[ENTRIES PROVIDED]:

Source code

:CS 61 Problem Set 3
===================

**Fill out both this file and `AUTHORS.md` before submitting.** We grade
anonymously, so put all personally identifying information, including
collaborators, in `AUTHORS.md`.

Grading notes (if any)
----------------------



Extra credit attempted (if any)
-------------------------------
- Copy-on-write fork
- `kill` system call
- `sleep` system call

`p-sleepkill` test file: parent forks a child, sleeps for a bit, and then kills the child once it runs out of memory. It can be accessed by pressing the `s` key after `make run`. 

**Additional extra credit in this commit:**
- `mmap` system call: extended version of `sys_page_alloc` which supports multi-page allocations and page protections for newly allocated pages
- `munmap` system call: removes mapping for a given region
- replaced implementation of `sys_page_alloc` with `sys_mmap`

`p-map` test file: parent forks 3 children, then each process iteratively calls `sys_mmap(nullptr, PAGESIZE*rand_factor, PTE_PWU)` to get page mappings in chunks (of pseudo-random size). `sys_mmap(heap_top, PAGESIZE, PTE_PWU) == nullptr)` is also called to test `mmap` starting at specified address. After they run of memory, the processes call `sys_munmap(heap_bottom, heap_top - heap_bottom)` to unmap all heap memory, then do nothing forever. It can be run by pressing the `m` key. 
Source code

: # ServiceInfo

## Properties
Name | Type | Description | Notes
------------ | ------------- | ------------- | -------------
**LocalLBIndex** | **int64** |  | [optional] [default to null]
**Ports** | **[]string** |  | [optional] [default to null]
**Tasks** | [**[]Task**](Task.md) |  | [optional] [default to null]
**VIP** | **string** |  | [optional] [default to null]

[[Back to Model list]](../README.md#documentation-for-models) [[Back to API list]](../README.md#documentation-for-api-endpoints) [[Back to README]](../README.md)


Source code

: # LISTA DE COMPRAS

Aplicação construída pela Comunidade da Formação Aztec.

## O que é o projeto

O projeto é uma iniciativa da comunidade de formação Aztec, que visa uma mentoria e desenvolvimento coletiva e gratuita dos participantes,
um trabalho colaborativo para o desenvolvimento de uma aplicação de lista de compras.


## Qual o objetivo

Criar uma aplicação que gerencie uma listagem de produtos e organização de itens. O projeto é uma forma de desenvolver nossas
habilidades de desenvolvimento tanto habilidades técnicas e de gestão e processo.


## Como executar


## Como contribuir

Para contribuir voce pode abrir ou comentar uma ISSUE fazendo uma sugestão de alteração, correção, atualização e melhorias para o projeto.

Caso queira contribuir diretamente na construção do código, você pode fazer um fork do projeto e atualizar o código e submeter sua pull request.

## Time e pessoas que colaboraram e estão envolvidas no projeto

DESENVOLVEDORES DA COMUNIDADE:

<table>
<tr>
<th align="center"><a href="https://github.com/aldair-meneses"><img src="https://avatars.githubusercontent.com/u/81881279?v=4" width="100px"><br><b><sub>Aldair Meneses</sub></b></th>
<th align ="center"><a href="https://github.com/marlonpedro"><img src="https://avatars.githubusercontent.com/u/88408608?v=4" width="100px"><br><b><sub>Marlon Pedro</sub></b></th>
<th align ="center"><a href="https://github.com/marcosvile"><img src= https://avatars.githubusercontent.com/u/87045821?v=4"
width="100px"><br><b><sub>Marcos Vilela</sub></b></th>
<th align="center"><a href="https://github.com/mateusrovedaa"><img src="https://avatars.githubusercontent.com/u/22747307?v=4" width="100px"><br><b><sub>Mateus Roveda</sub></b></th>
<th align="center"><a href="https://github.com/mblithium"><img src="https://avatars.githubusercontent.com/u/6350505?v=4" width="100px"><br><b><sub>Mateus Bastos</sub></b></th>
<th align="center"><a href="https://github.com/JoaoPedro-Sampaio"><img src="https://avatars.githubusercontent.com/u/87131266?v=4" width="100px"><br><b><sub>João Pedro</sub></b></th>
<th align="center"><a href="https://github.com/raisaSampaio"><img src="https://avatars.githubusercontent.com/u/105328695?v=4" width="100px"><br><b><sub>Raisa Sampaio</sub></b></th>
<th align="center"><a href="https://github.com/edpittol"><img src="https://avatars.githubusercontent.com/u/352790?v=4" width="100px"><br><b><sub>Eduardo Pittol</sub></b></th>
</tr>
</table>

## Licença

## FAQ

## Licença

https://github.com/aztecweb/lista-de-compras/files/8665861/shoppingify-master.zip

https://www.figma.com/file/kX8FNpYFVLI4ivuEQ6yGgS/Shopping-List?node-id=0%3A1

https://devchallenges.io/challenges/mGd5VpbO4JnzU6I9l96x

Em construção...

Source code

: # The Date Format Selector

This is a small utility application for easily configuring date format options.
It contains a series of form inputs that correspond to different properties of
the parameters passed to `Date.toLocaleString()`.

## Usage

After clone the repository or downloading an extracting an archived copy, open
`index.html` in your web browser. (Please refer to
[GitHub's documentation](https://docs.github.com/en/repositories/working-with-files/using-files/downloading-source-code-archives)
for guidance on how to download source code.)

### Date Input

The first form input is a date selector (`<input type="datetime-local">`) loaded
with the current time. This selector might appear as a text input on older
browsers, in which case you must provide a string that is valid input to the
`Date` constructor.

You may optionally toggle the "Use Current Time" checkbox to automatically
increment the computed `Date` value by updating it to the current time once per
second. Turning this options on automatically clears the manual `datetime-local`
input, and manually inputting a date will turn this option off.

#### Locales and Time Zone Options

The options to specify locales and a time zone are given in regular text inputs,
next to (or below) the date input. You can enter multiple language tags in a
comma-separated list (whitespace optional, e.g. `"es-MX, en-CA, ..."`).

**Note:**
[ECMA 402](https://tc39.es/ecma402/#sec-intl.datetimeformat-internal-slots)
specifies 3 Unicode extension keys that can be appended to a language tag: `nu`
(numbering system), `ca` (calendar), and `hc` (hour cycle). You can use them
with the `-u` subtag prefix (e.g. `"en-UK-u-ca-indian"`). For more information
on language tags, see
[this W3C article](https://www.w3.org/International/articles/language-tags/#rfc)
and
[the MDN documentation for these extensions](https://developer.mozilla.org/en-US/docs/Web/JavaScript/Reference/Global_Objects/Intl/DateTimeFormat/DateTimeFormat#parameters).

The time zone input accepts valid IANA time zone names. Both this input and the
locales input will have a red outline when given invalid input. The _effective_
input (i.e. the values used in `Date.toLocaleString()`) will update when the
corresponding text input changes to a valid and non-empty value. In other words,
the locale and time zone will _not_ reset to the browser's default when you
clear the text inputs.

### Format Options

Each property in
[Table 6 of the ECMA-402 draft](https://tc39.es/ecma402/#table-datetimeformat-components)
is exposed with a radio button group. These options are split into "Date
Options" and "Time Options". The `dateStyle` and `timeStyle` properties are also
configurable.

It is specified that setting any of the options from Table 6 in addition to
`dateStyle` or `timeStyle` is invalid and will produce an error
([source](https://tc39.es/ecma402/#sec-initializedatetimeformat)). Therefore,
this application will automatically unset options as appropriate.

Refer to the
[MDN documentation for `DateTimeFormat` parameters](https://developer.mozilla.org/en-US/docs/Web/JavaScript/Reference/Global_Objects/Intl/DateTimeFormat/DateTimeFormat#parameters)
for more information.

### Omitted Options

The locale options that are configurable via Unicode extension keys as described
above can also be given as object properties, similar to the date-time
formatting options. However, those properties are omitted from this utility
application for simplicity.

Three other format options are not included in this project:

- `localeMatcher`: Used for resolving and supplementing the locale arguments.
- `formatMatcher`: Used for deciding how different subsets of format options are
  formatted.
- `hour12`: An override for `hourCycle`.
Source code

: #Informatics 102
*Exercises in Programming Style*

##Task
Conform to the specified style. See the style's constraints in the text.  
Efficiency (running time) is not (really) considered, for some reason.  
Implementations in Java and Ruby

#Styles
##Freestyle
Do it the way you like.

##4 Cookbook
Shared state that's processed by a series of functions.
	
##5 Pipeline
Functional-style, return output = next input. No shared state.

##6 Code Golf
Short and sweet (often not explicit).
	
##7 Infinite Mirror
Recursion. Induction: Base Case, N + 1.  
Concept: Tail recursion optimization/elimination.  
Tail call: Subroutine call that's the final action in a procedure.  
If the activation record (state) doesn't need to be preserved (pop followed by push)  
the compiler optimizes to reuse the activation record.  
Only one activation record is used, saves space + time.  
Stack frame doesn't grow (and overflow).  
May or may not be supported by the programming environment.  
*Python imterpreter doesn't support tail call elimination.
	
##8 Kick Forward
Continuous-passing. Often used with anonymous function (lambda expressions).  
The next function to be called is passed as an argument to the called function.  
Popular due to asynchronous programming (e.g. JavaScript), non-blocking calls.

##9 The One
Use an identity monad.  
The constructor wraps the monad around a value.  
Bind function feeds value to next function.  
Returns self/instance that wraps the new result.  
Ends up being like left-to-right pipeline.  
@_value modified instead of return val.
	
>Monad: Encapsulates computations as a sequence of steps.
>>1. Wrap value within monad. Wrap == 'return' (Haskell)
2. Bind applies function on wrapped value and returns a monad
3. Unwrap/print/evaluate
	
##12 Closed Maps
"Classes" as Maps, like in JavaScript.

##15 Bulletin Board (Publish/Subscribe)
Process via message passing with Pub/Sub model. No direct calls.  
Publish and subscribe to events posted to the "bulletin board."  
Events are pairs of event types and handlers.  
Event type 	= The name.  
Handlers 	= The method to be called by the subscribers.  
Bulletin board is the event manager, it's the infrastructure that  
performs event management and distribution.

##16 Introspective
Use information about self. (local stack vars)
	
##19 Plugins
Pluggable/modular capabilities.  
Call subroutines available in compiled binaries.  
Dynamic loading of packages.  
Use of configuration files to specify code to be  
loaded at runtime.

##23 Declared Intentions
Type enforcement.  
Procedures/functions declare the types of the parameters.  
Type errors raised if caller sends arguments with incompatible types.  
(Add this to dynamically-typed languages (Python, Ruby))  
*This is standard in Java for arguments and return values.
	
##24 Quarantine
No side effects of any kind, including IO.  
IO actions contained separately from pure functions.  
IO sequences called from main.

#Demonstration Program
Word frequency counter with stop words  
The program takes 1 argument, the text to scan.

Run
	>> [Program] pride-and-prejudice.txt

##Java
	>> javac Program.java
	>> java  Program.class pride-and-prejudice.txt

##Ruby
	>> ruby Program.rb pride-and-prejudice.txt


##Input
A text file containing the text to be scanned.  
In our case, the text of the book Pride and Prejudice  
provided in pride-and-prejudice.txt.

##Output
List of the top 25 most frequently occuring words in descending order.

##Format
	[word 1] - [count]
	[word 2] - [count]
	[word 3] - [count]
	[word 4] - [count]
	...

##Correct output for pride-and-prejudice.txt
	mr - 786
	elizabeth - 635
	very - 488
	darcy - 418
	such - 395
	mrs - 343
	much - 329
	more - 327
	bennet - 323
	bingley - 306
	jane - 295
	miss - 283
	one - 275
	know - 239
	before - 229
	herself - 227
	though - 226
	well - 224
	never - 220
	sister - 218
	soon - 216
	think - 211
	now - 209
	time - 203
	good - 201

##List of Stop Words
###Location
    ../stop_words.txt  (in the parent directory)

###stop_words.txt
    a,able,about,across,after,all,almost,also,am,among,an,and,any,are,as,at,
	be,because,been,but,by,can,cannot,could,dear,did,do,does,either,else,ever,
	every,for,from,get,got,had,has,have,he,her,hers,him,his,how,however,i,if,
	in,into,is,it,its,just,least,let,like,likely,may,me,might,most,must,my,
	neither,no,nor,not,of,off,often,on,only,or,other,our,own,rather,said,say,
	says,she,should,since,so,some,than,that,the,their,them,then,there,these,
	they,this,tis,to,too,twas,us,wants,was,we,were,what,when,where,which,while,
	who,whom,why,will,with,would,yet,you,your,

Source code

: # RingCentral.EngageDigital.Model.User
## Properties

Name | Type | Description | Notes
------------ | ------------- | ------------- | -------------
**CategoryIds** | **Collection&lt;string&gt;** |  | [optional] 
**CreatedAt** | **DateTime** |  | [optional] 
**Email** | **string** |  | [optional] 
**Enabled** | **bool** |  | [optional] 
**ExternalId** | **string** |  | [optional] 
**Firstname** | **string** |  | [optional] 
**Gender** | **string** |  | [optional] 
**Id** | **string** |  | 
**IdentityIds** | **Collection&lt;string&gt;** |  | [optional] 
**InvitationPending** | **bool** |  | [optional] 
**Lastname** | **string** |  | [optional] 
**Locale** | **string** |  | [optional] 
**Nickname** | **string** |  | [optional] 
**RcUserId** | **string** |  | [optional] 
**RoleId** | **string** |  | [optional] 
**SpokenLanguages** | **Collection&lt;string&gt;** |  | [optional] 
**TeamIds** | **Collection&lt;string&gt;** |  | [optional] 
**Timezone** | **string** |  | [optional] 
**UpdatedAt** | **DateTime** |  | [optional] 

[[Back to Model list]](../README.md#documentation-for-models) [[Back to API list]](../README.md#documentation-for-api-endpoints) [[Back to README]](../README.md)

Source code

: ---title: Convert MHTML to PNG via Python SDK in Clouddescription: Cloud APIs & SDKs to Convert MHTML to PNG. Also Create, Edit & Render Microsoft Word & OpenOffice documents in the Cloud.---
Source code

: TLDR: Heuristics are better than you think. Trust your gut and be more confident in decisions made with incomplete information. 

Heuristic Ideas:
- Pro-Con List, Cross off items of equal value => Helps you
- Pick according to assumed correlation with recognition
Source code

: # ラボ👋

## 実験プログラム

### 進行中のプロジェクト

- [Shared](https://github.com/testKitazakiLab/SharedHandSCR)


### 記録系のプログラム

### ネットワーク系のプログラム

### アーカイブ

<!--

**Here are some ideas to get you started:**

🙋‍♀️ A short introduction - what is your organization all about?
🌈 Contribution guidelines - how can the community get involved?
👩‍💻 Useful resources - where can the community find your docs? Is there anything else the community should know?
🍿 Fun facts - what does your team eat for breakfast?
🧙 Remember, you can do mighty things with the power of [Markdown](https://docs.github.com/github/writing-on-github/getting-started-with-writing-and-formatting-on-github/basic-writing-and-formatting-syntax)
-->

[WORK INSTRUCTION]: Please copy, exactly as written, every line in the listing above from the line with "The options to" up to and including the line with "produce an error".

[ANSWER TO THE PROBLEM]:
The options to specify locales and a time zone are given in regular text inputs,
next to (or below) the date input. You can enter multiple language tags in a
comma-separated list (whitespace optional, e.g. `"es-MX, en-CA, ..."`).

**Note:**
[ECMA 402](https://tc39.es/ecma402/#sec-intl.datetimeformat-internal-slots)
specifies 3 Unicode extension keys that can be appended to a language tag: `nu`
(numbering system), `ca` (calendar), and `hc` (hour cycle). You can use them
with the `-u` subtag prefix (e.g. `"en-UK-u-ca-indian"`). For more information
on language tags, see
[this W3C article](https://www.w3.org/International/articles/language-tags/#rfc)
and
[the MDN documentation for these extensions](https://developer.mozilla.org/en-US/docs/Web/JavaScript/Reference/Global_Objects/Intl/DateTimeFormat/DateTimeFormat#parameters).

The time zone input accepts valid IANA time zone names. Both this input and the
locales input will have a red outline when given invalid input. The _effective_
input (i.e. the values used in `Date.toLocaleString()`) will update when the
corresponding text input changes to a valid and non-empty value. In other words,
the locale and time zone will _not_ reset to the browser's default when you
clear the text inputs.

### Format Options

Each property in
[Table 6 of the ECMA-402 draft](https://tc39.es/ecma402/#table-datetimeformat-components)
is exposed with a radio button group. These options are split into "Date
Options" and "Time Options". The `dateStyle` and `timeStyle` properties are also
configurable.

It is specified that setting any of the options from Table 6 in addition to
`dateStyle` or `timeStyle` is invalid and will produce an error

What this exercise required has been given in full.